= Your assignment =
Within the material below, count each line holding the string "Screenshots" and return the total alone.

= Data for this task =
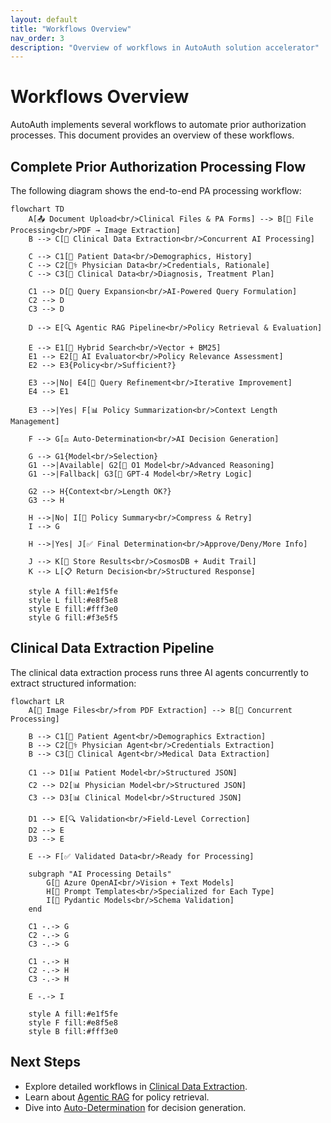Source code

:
 ```yaml
---
layout: default
title: "Workflows Overview"
nav_order: 3
description: "Overview of workflows in AutoAuth solution accelerator"
---
```


# Workflows Overview

AutoAuth implements several workflows to automate prior authorization processes. This document provides an overview of these workflows.

## Complete Prior Authorization Processing Flow

The following diagram shows the end-to-end PA processing workflow:

```mermaid
flowchart TD
    A[📤 Document Upload<br/>Clinical Files & PA Forms] --> B[🔄 File Processing<br/>PDF → Image Extraction]
    B --> C[🧠 Clinical Data Extraction<br/>Concurrent AI Processing]

    C --> C1[👤 Patient Data<br/>Demographics, History]
    C --> C2[👨‍⚕️ Physician Data<br/>Credentials, Rationale]
    C --> C3[🏥 Clinical Data<br/>Diagnosis, Treatment Plan]

    C1 --> D[📝 Query Expansion<br/>AI-Powered Query Formulation]
    C2 --> D
    C3 --> D

    D --> E[🔍 Agentic RAG Pipeline<br/>Policy Retrieval & Evaluation]

    E --> E1[🔎 Hybrid Search<br/>Vector + BM25]
    E1 --> E2[🤖 AI Evaluator<br/>Policy Relevance Assessment]
    E2 --> E3{Policy<br/>Sufficient?}

    E3 -->|No| E4[🔄 Query Refinement<br/>Iterative Improvement]
    E4 --> E1

    E3 -->|Yes| F[📊 Policy Summarization<br/>Context Length Management]

    F --> G[⚖️ Auto-Determination<br/>AI Decision Generation]

    G --> G1{Model<br/>Selection}
    G1 -->|Available| G2[🚀 O1 Model<br/>Advanced Reasoning]
    G1 -->|Fallback| G3[🔄 GPT-4 Model<br/>Retry Logic]

    G2 --> H{Context<br/>Length OK?}
    G3 --> H

    H -->|No| I[📝 Policy Summary<br/>Compress & Retry]
    I --> G

    H -->|Yes| J[✅ Final Determination<br/>Approve/Deny/More Info]

    J --> K[💾 Store Results<br/>CosmosDB + Audit Trail]
    K --> L[📋 Return Decision<br/>Structured Response]

    style A fill:#e1f5fe
    style L fill:#e8f5e8
    style E fill:#fff3e0
    style G fill:#f3e5f5
```

## Clinical Data Extraction Pipeline

The clinical data extraction process runs three AI agents concurrently to extract structured information:

```mermaid
flowchart LR
    A[📑 Image Files<br/>from PDF Extraction] --> B[🔄 Concurrent Processing]

    B --> C1[👤 Patient Agent<br/>Demographics Extraction]
    B --> C2[👨‍⚕️ Physician Agent<br/>Credentials Extraction]
    B --> C3[🏥 Clinical Agent<br/>Medical Data Extraction]

    C1 --> D1[📊 Patient Model<br/>Structured JSON]
    C2 --> D2[📊 Physician Model<br/>Structured JSON]
    C3 --> D3[📊 Clinical Model<br/>Structured JSON]

    D1 --> E[🔍 Validation<br/>Field-Level Correction]
    D2 --> E
    D3 --> E

    E --> F[✅ Validated Data<br/>Ready for Processing]

    subgraph "AI Processing Details"
        G[🤖 Azure OpenAI<br/>Vision + Text Models]
        H[📝 Prompt Templates<br/>Specialized for Each Type]
        I[🔧 Pydantic Models<br/>Schema Validation]
    end

    C1 -.-> G
    C2 -.-> G
    C3 -.-> G

    C1 -.-> H
    C2 -.-> H
    C3 -.-> H

    E -.-> I

    style A fill:#e1f5fe
    style F fill:#e8f5e8
    style B fill:#fff3e0
```

## Next Steps
- Explore detailed workflows in [Clinical Data Extraction](clinical-data-extraction.md).
- Learn about [Agentic RAG](agentic-rag.md) for policy retrieval.
- Dive into [Auto-Determination](auto-determination.md) for decision generation.
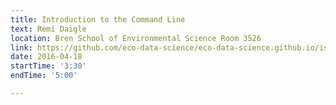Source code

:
 ```yaml
---
title: Introduction to the Command Line
text: Remi Daigle
location: Bren School of Environmental Science Room 3526
link: https://github.com/eco-data-science/eco-data-science.github.io/issues/11
date: 2016-04-18
startTime: '3:30'
endTime: '5:00'

---
```

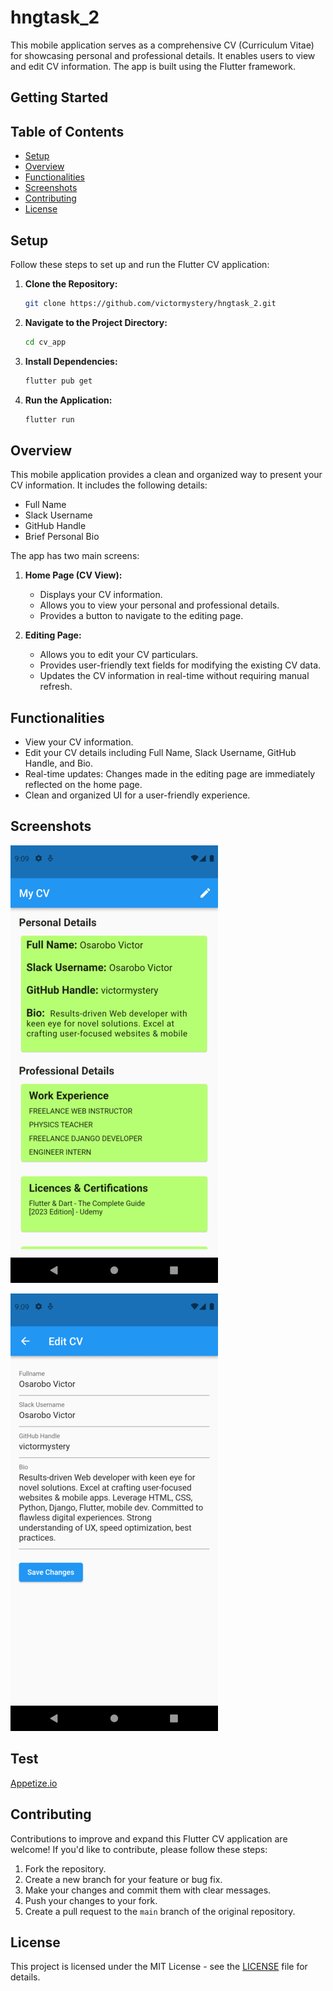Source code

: # hngtask_2

This mobile application serves as a comprehensive CV (Curriculum Vitae) for showcasing personal and professional details. It enables users to view and edit CV information. The app is built using the Flutter framework.


## Getting Started

## Table of Contents

- [Setup](#setup)
- [Overview](#overview)
- [Functionalities](#functionalities)
- [Screenshots](#screenshots)
- [Contributing](#contributing)
- [License](#license)

## Setup

Follow these steps to set up and run the Flutter CV application:

1. **Clone the Repository:**

   ```bash
   git clone https://github.com/victormystery/hngtask_2.git
   ```

2. **Navigate to the Project Directory:**

   ```bash
   cd cv_app
   ```

3. **Install Dependencies:**

   ```bash
   flutter pub get
   ```

4. **Run the Application:**

   ```bash
   flutter run
   ```

## Overview

This mobile application provides a clean and organized way to present your CV information. It includes the following details:

- Full Name
- Slack Username
- GitHub Handle
- Brief Personal Bio

The app has two main screens:

1. **Home Page (CV View):**
   - Displays your CV information.
   - Allows you to view your personal and professional details.
   - Provides a button to navigate to the editing page.

2. **Editing Page:**
   - Allows you to edit your CV particulars.
   - Provides user-friendly text fields for modifying the existing CV data.
   - Updates the CV information in real-time without requiring manual refresh.

## Functionalities

- View your CV information.
- Edit your CV details including Full Name, Slack Username, GitHub Handle, and Bio.
- Real-time updates: Changes made in the editing page are immediately reflected on the home page.
- Clean and organized UI for a user-friendly experience.

## Screenshots

![Home Page](images/task_2_1.png)


![Editing Page](images/task_2_2.png)


## Test
[Appetize.io](https://appetize.io/app/ygn4jonphyajueim2n6eq3kyga)

## Contributing

Contributions to improve and expand this Flutter CV application are welcome! If you'd like to contribute, please follow these steps:

1. Fork the repository.
2. Create a new branch for your feature or bug fix.
3. Make your changes and commit them with clear messages.
4. Push your changes to your fork.
5. Create a pull request to the `main` branch of the original repository.



## License

This project is licensed under the MIT License - see the [LICENSE](LICENSE) file for details.




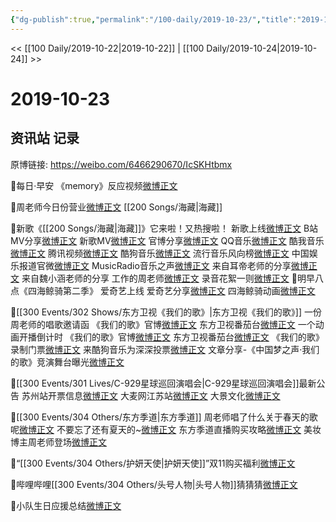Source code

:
 ```yaml
---
{"dg-publish":true,"permalink":"/100-daily/2019-10-23/","title":"2019-10-23"}
---
```



<< [[100 Daily/2019-10-22\|2019-10-22]] | [[100 Daily/2019-10-24\|2019-10-24]] >>

# 2019-10-23

## 资讯站 记录

原博链接: https://weibo.com/6466290670/IcSKHtbmx

🐬每日·早安
《memory》反应视频[微博正文](https://m.weibo.cn/6466290670/4430475726590264)

🐬周老师今日份营业[微博正文](https://m.weibo.cn/6466290670/4430516747130533) [[200 Songs/海藏\|海藏]]

🐬新歌《[[200 Songs/海藏\|海藏]]》它来啦！又热搜啦！
新歌上线[微博正文](https://m.weibo.cn/6466290670/4430497083925710)
B站MV分享[微博正文](https://m.weibo.cn/6466290670/4430520681019750)
新歌MV[微博正文](https://m.weibo.cn/6466290670/4430514125346551)
官博分享[微博正文](https://m.weibo.cn/6466290670/4430495041493081)
QQ音乐[微博正文](https://m.weibo.cn/6466290670/4430498753016219)
酷我音乐[微博正文](https://m.weibo.cn/6466290670/4430504029384618)
腾讯视频[微博正文](https://m.weibo.cn/6466290670/4430507338758739)
酷狗音乐[微博正文](https://m.weibo.cn/6466290670/4430511332651764)
流行音乐风向榜[微博正文](https://m.weibo.cn/6466290670/4430516251731428)
中国娱乐报道官微[微博正文](https://m.weibo.cn/6466290670/4430528012629996)
MusicRadio音乐之声[微博正文](https://m.weibo.cn/6466290670/4430536422238608)
来自耳帝老师的分享[微博正文](https://m.weibo.cn/6466290670/4430594170026134)
来自魏小涵老师的分享
工作的周老师[微博正文](https://m.weibo.cn/6466290670/4430607779709872)
录音花絮一则[微博正文](https://m.weibo.cn/6466290670/4430630848874410)
🐬明早八点《四海鲸骑第二季》 爱奇艺上线
爱奇艺分享[微博正文](https://m.weibo.cn/6466290670/4430563290801691)
四海鲸骑动画[微博正文](https://m.weibo.cn/6466290670/4430647349635787)

🐬[[300 Events/302 Shows/东方卫视《我们的歌》\|东方卫视《我们的歌》]]
一份周老师的唱歌邀请函
《我们的歌》官博[微博正文](https://m.weibo.cn/6466290670/4430527296082261)
东方卫视番茄台[微博正文](https://m.weibo.cn/6466290670/4430532434066345)
一个动画开播倒计时
《我们的歌》官博[微博正文](https://m.weibo.cn/6466290670/4430543494288557)
东方卫视番茄台[微博正文](https://m.weibo.cn/6466290670/4430632476012022)
《我们的歌》录制门票[微博正文](https://m.weibo.cn/6466290670/4430633411401437)
来酷狗音乐为深深投票[微博正文](https://m.weibo.cn/6466290670/4430528247601859)
文章分享-《中国梦之声·我们的歌》竞演舞台曝光[微博正文](https://m.weibo.cn/6466290670/4430657855984626)

🐬[[300 Events/301 Lives/C-929星球巡回演唱会\|C-929星球巡回演唱会]]最新公告
苏州站开票信息[微博正文](https://m.weibo.cn/6466290670/4430567565063448)
大麦网江苏站[微博正文](https://m.weibo.cn/6466290670/4430635164253805)
大景文化[微博正文](https://m.weibo.cn/6466290670/4430635189941838)

🐬[[300 Events/304 Others/东方季道\|东方季道]]
周老师唱了什么关于春天的歌呢[微博正文](https://m.weibo.cn/6466290670/4430595558119988)
不要忘了还有夏天的~[微博正文](https://m.weibo.cn/6466290670/4430610481225803)
东方季道直播购买攻略[微博正文](https://m.weibo.cn/6466290670/4430683600376787)
美妆博主周老师登场[微博正文](https://m.weibo.cn/6466290670/4430691347222032)

🐬“[[300 Events/304 Others/护妍天使\|护妍天使]]”双11购买福利[微博正文](https://m.weibo.cn/6466290670/4430642227485575)

🐬哔哩哔哩[[300 Events/304 Others/头号人物\|头号人物]]猜猜猜[微博正文](https://m.weibo.cn/6466290670/4430654366036514)

🐬小队生日应援总结[微博正文](https://m.weibo.cn/6466290670/4430491924618168)

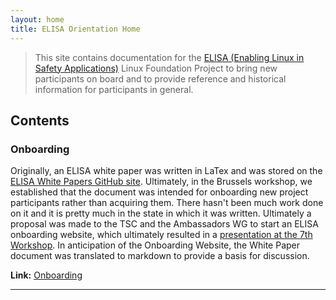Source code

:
 ```yaml
---
layout: home
title: ELISA Orientation Home
---
```


> This site contains documentation for the [ELISA (Enabling Linux in Safety Applications)](https://www.elisa.tech)
> Linux Foundation Project
> to bring new participants on board and to provide reference and historical information for participants 
> in general.

## Contents

### Onboarding

Originally, an ELISA white paper was written in LaTex and was stored on the [ELISA White Papers GitHub site](https://github.com/elisa-tech/ELISA-White-Papers).
Ultimately, in the Brussels workshop, we established that the document was intended for onboarding 
new project participants rather than acquiring them.
There hasn't been much work done on it and it is pretty much in the state in which it was written.
Ultimately a proposal was made to the TSC and the Ambassadors WG to start an ELISA onboarding website,
which ultimately resulted in a [presentation at the 7th Workshop](https://drive.google.com/drive/folders/1vboV7gR2yHJELlaXoIPf6HMaBrke94WQ).
In anticipation of the Onboarding Website, the White Paper document was translated to markdown to provide a basis for discussion.  

**Link:** [Onboarding](Onboarding.html)

--------------
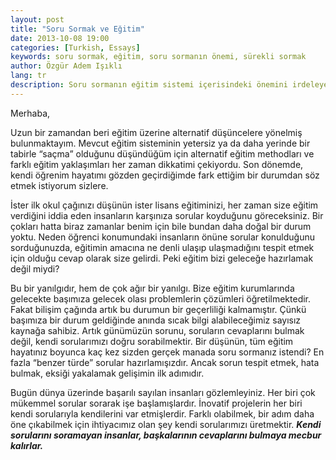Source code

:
 ```yaml
---
layout: post
title: "Soru Sormak ve Eğitim"
date: 2013-10-08 19:00
categories: [Turkish, Essays]
keywords: soru sormak, eğitim, soru sormanın önemi, sürekli sormak
author: Özgür Adem Işıklı
lang: tr
description: Soru sormanın eğitim sistemi içerisindeki önemini irdeleyen bir makale.
---
```


Merhaba,

Uzun bir zamandan beri eğitim üzerine alternatif düşüncelere yönelmiş bulunmaktayım. Mevcut eğitim sisteminin yetersiz ya da daha yerinde bir tabirle “saçma” olduğunu düşündüğüm için alternatif eğitim methodları ve farklı eğitim yaklaşımları her zaman dikkatimi çekiyordu. Son dönemde, kendi öğrenim hayatımı gözden geçirdiğimde fark ettiğim bir durumdan söz etmek istiyorum sizlere.

İster ilk okul çağınızı düşünün ister lisans eğitiminizi, her zaman size eğitim verdiğini iddia eden insanların karşınıza sorular koyduğunu göreceksiniz. Bir çokları hatta biraz zamanlar benim için bile bundan daha doğal bir durum yoktu. Neden öğrenci konumundaki insanların önüne sorular konulduğunu sorduğunuzda, eğitimin amacına ne denli ulaşıp ulaşmadığını tespit etmek için olduğu cevap olarak size gelirdi. Peki eğitim bizi geleceğe hazırlamak değil miydi?

Bu bir yanılgıdır, hem de çok ağır bir yanılgı. Bize eğitim kurumlarında gelecekte başımıza gelecek olası problemlerin çözümleri öğretilmektedir. Fakat bilişim çağında artık bu durumun bir geçerliliği kalmamıştır. Çünkü başımıza bir durum geldiğinde anında sıcak bilgi alabileceğimiz sayısız kaynağa sahibiz. Artık günümüzün sorunu, soruların cevaplarını bulmak değil, kendi sorularımızı doğru sorabilmektir. Bir düşünün, tüm eğitim hayatınız boyunca kaç kez sizden gerçek manada soru sormanız istendi? En fazla “benzer türde” sorular hazırlamışızdır. Ancak sorun tespit etmek, hata bulmak, eksiği yakalamak gelişimin ilk adımıdır.

Bugün dünya üzerinde başarılı sayılan insanları gözlemleyiniz. Her biri çok mükemmel sorular sorarak işe başlamışlardır. İnovatif projelerin her biri kendi sorularıyla kendilerini var etmişlerdir. Farklı olabilmek, bir adım daha öne çıkabilmek için ihtiyacımız olan şey kendi sorularımızı üretmektir. **_Kendi sorularını soramayan insanlar, başkalarının cevaplarını bulmaya mecbur kalırlar._**
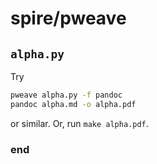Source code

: # spire/pweave

## `alpha.py`

Try

```sh
pweave alpha.py -f pandoc
pandoc alpha.md -o alpha.pdf
```

or similar. Or, run `make alpha.pdf`.



### end

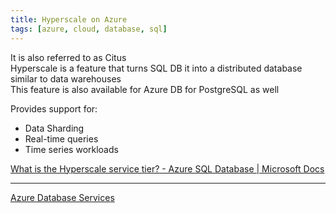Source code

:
```yaml
---
title: Hyperscale on Azure
tags: [azure, cloud, database, sql]
---
```


It is also referred to as Citus  
Hyperscale is a feature that turns SQL DB it into a distributed database similar to data warehouses  
This feature is also available for Azure DB for PostgreSQL as well

Provides support for:
* Data Sharding
* Real-time queries
* Time series workloads

[What is the Hyperscale service tier? - Azure SQL Database | Microsoft Docs](https://docs.microsoft.com/en-us/azure/azure-sql/database/service-tier-hyperscale)

---

[Azure Database Services](../Azure%20Database%20Services.md)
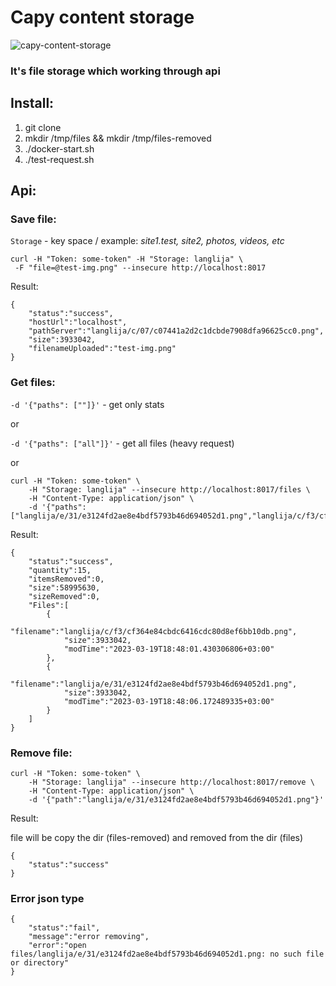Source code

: # Capy content storage
![capy-content-storage](https://github.com/krol44/capy-content-storage/raw/master/readme-capybara.gif?raw=true)

### **It's file storage which working through api**

## Install:
1. git clone
2. mkdir /tmp/files && mkdir /tmp/files-removed
3. ./docker-start.sh
4. ./test-request.sh

## Api:
### Save file:
```Storage``` - key space / example: *site1.test, site2, photos, videos, etc*
```
curl -H "Token: some-token" -H "Storage: langlija" \
 -F "file=@test-img.png" --insecure http://localhost:8017
```
Result:
```
{
    "status":"success",
    "hostUrl":"localhost",
    "pathServer":"langlija/c/07/c07441a2d2c1dcbde7908dfa96625cc0.png",
    "size":3933042,
    "filenameUploaded":"test-img.png"
}
```

### Get files:
```-d '{"paths": [""]}'``` - get only stats

or

```-d '{"paths": ["all"]}'``` - get all files (heavy request)

or

```
curl -H "Token: some-token" \
    -H "Storage: langlija" --insecure http://localhost:8017/files \
    -H "Content-Type: application/json" \
    -d '{"paths": ["langlija/e/31/e3124fd2ae8e4bdf5793b46d694052d1.png","langlija/c/f3/cf364e84cbdc6416cdc80d8ef6bb10db.png"]}'
```

Result:
```
{
    "status":"success",
    "quantity":15,
    "itemsRemoved":0,
    "size":58995630,
    "sizeRemoved":0,
    "Files":[
        {
            "filename":"langlija/c/f3/cf364e84cbdc6416cdc80d8ef6bb10db.png",
            "size":3933042,
            "modTime":"2023-03-19T18:48:01.430306806+03:00"
        },
        {
            "filename":"langlija/e/31/e3124fd2ae8e4bdf5793b46d694052d1.png",
            "size":3933042,
            "modTime":"2023-03-19T18:48:06.172489335+03:00"
        }
    ]
}
```

### Remove file:
```
curl -H "Token: some-token" \
    -H "Storage: langlija" --insecure http://localhost:8017/remove \
    -H "Content-Type: application/json" \
    -d '{"path":"langlija/e/31/e3124fd2ae8e4bdf5793b46d694052d1.png"}'
```
Result:

file will be copy the dir (files-removed) and removed from the dir (files)
```
{
    "status":"success"
}
```

### Error json type
```
{
    "status":"fail",
    "message":"error removing",
    "error":"open files/langlija/e/31/e3124fd2ae8e4bdf5793b46d694052d1.png: no such file or directory"
}
```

= Solved exercise =
2